This is a follow-up of the NixOS S3 Short Term Resolution! situation.
We created an ad-hoc meeting in this issue following the GC issue we wanted to avoid in Garbage-collect cache.nixos.org · Issue #282 · NixOS/infra · GitHub.
Here are the meeting notes: NixOS Cache GC Meeting - HedgeDoc with as much detail as I could gartner.
Quick Recap
Multiple initiatives are being done:
@zimbatm spent some time to give access to trusted community members to read the S3 bucket to unblock data analysis to understand the usage patterns.
There’s also an older copy of the Hydra database, cleaned out of the PII, I was entrusted with and I shared it with multiple contributors for many instances.
At the moment, we see ~400GB of narinfos, 500TB of nars as a reminder.

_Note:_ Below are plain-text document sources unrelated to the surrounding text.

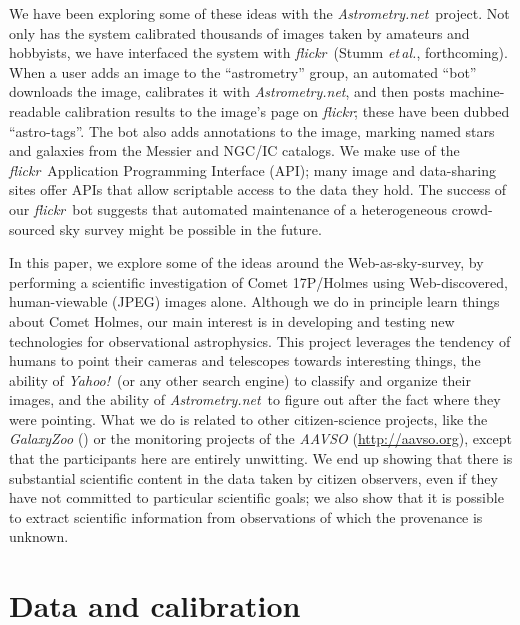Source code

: \documentclass[12pt,preprint]{aastex}
\newcommand{\project}[1]{\textsl{#1}}
\newcommand{\An}{\project{Astrometry.net}}
\newcommand{\flickr}{\project{flickr}}
\newcommand{\yahoo}{Yahoo!}
\newcommand{\Yahoo}{\project{\yahoo}}
\newcommand{\foreign}[1]{\emph{#1}}
\newcommand{\etal}{\foreign{et\,al.}}
\begin{document}
We have been exploring some of these ideas with the \An\ project.  Not
only has the system calibrated thousands of images taken by amateurs
and hobbyists, we have interfaced the system with \flickr\ (Stumm
\etal, forthcoming).  When a user adds an image to the ``astrometry''
group, an automated ``bot'' downloads the image, calibrates it with \An,
and then posts machine-readable calibration results to the image's
page on \flickr; these have been dubbed ``astro-tags''.  The bot also
adds annotations to the image, marking named stars and galaxies from
the Messier and NGC/IC catalogs.  We make use of the
\flickr\ Application Programming Interface (API); many image and
data-sharing sites offer APIs that allow scriptable access to the data
they hold.  The success of our \flickr\ bot suggests that automated
maintenance of a heterogeneous crowd-sourced sky survey might be
possible in the future.

In this paper, we explore some of the ideas around the
Web-as-sky-survey, by performing a scientific investigation of Comet
17P/Holmes using Web-discovered, human-viewable (JPEG) images alone.
Although we do in principle learn things about Comet Holmes, our main
interest is in developing and testing new technologies for
observational astrophysics.  This project leverages the tendency of
humans to point their cameras and telescopes towards interesting
things, the ability of \Yahoo\ (or any other search engine) to
classify and organize their images, and the ability of \An\ to figure
out after the fact where they were pointing.  What we do is related to
other citizen-science projects, like the \project{GalaxyZoo}
(\citealt{galaxyzoo}) or the monitoring projects of the
\project{AAVSO} (\url{http://aavso.org}), except that the participants
here are entirely unwitting.  We end up showing that there is
substantial scientific content in the data taken by citizen observers,
even if they have not committed to particular scientific goals; we
also show that it is possible to extract scientific information from
observations of which the provenance is unknown.

\section{Data and calibration}
\end{document}
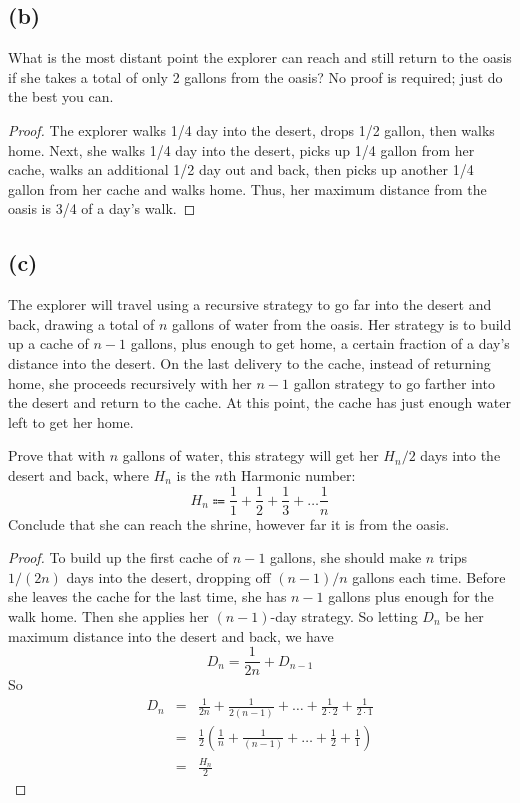 \documentclass[14pt]{extarticle}
\newcommand{\dps}{\displaystyle}
\begin{document}
\subsection{(b)}
What is the most distant point the explorer can reach and still return to the oasis if she takes a total of only 2 gallons from the oasis? No proof is required; just do the best you can.
\begin{proof}
The explorer walks 1/4 day into the desert, drops 1/2 gallon, then walks home. Next, she walks 1/4 day into the desert, picks up 1/4 gallon from her cache, walks an additional 1/2 day out and back, then picks up another 1/4 gallon from her cache and walks home. Thus, her maximum distance from the oasis is 3/4 of a day’s walk.
\end{proof}

\subsection{(c)}
The explorer will travel using a recursive strategy to go far into the desert and back, drawing a total of $n$ gallons of water from the oasis. Her strategy is to build up a cache of $n - 1$ gallons, plus enough to get home, a certain fraction of a day’s distance into the desert. On the last delivery to the cache, instead of returning home, she proceeds recursively with her $n - 1$ gallon strategy to go farther into the desert and return to the cache. At this point, the cache has just enough water left to get her home.

Prove that with $n$ gallons of water, this strategy will get her $H_n /2$ days into the desert and back, where $H_n$ is the $n$th Harmonic number:
$$
H_n \Coloneqq \frac{1}{1} + \frac{1}{2} + \frac{1}{3} +  \ldots \frac{1}{n} 
$$
Conclude that she can reach the shrine, however far it is from the oasis.
\begin{proof}
To build up the first cache of $n - 1$ gallons, she should make $n$ trips $1/(2n)$ days into the desert, dropping off $(n - 1)/n$ gallons each time. Before she leaves the cache for the last time, she has $n - 1$ gallons plus enough for the walk home. Then she applies her $(n - 1)$-day strategy. So letting $D_n$ be her maximum distance into the desert and back, we have
$$
D_n = \frac{1}{2n} + D_{n-1}
$$
So
$$
\begin{array}{rcl}
D_n&=&\dps \frac{1}{2n} + \frac{1}{2(n-1)} + \ldots + \frac{1}{2 \cdot 2} + \frac{1}{2 \cdot 1}\\
&=&\dps\frac{1}{2}\left(\frac{1}{n} + \frac{1}{(n-1)} + \ldots + \frac{1}{2} + \frac{1}{1}\right)\\
&=&\dps\frac{H_n}{2}
\end{array}
$$
\end{proof}
\end{document}
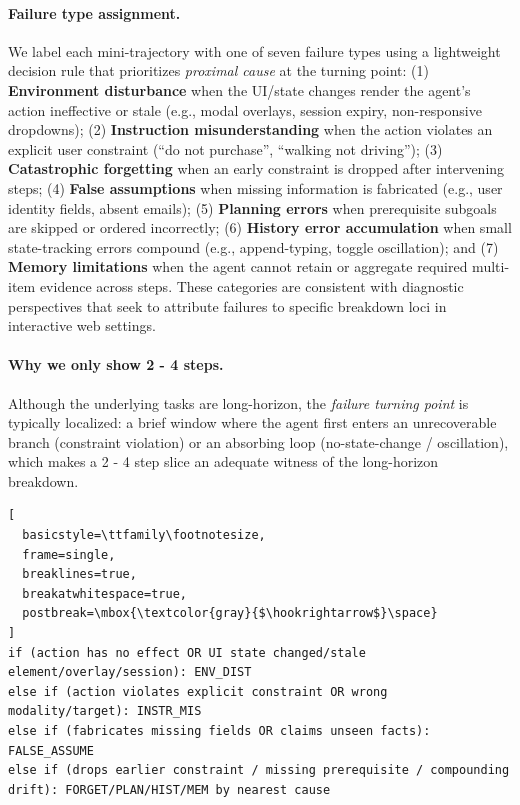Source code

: \documentclass[11pt]{article}
\begin{document}
\paragraph{Failure type assignment.}
We label each mini-trajectory with one of seven failure types using a lightweight decision rule that prioritizes \emph{proximal cause} at the turning point: (1) \textbf{Environment disturbance} when the UI/state changes render the agent's action ineffective or stale (e.g., modal overlays, session expiry, non-responsive dropdowns); (2) \textbf{Instruction misunderstanding} when the action violates an explicit user constraint (``do not purchase'', ``walking not driving''); (3) \textbf{Catastrophic forgetting} when an early constraint is dropped after intervening steps; (4) \textbf{False assumptions} when missing information is fabricated (e.g., user identity fields, absent emails); (5) \textbf{Planning errors} when prerequisite subgoals are skipped or ordered incorrectly; (6) \textbf{History error accumulation} when small state-tracking errors compound (e.g., append-typing, toggle oscillation); and (7) \textbf{Memory limitations} when the agent cannot retain or aggregate required multi-item evidence across steps. These categories are consistent with diagnostic perspectives that seek to attribute failures to specific breakdown loci in interactive web settings.

\paragraph{Why we only show 2 - 4 steps.}
Although the underlying tasks are long-horizon, the \emph{failure turning point} is typically localized: a brief window where the agent first enters an unrecoverable branch (constraint violation) or an absorbing loop (no-state-change / oscillation), which makes a 2 - 4 step slice an adequate witness of the long-horizon breakdown.
\begin{lstlisting}[
  basicstyle=\ttfamily\footnotesize,
  frame=single,
  breaklines=true,
  breakatwhitespace=true,
  postbreak=\mbox{\textcolor{gray}{$\hookrightarrow$}\space}
]
if (action has no effect OR UI state changed/stale element/overlay/session): ENV_DIST
else if (action violates explicit constraint OR wrong modality/target): INSTR_MIS
else if (fabricates missing fields OR claims unseen facts): FALSE_ASSUME
else if (drops earlier constraint / missing prerequisite / compounding drift): FORGET/PLAN/HIST/MEM by nearest cause
\end{lstlisting}
\end{document}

- Self-host baremetal copies of the cache server outside of AWS by @RaitoBezarius, stalled on a lack of budget to start a reasonable cache server.
- Moving to R2 via CloudFlare, can be handled by @ron if necessary
- Deduplication system, led by @flokli and @edef, ongoing
- Garbage collection efforts, led by @edolstra, ongoing
Other initiatives may be happening, if you are working on one, please inform me of the status and I will update it for the next meeting.
Summary / take-away
The bucket growth size per year is as it follows:
┌─year─┬──TiB─┐
│ 2013 │ 0.5 │
│ 2014 │ 0.3 │
│ 2015 │ 2.6 │
│ 2016 │ 30.9 │
│ 2017 │ 43 │
│ 2018 │ 42.4 │
│ 2019 │ 51.7 │
│ 2020 │ 53.1 │
│ 2021 │ 66.6 │
│ 2022 │ 89.9 │
│ 2023 │ 90.2 │
└──────┴──────┘
We will schedule a meeting for the next week on the 2023-10-31 at 4PM CEST.
For the next week, we will answer the following (data) queries:
- Can narinfos URLs can be fully qualified?
- Find out if we can have a fallback for CDN 404s, with no additional delays.
- Amount of bandwidth to S3, amount of bandwidth for “dead” store paths
- Number of queries per second from Fastly to S3
- How many files bigger than 200MB are there, bucketed per year?
- Mapping of channels bumps to store paths (and their sizes)
@zimbatm will work on an EC2 instance and a S3 bucket for offering people working on that a development environment and processing through this data without incurring too much costs.
What I gather is the following:
@edolstra is open to the idea of an archive binary cache, which could make use of the deduplication technology @flokli and @edef are working on. Until it’s proven to have proper performance characteristics, it is not meant to be used for the main binary cache, though, we open the question of rewiring in front of the CDN the archival binary cache as a fallback to 404s and offer good performance to end-users.
@zimbatm reminded that we aim to reduce the binary cache size by the end of December, if we cannot get the nice solution by then, we will have to delete. An alternative is to try to clean up only files bigger than 200MB and this may give us enough breathing.
@edolstra will not delete anything before a plan is announced.
We are all curious and need to collect why people need historical data for and if there’s concrete usecases (beyond the one already mentioned in the meeting notes) for that data.
As per the first table I remind everyone of here, a question will appear also for more recent data and @vcunat proposed to explore to move the data to archival on a 2 years basis if we figure out that the technology works more or less fine.
cc @flokli @edef @edolstra @zimbatm @vcunat @delroth (mentioned for the Requester Pays)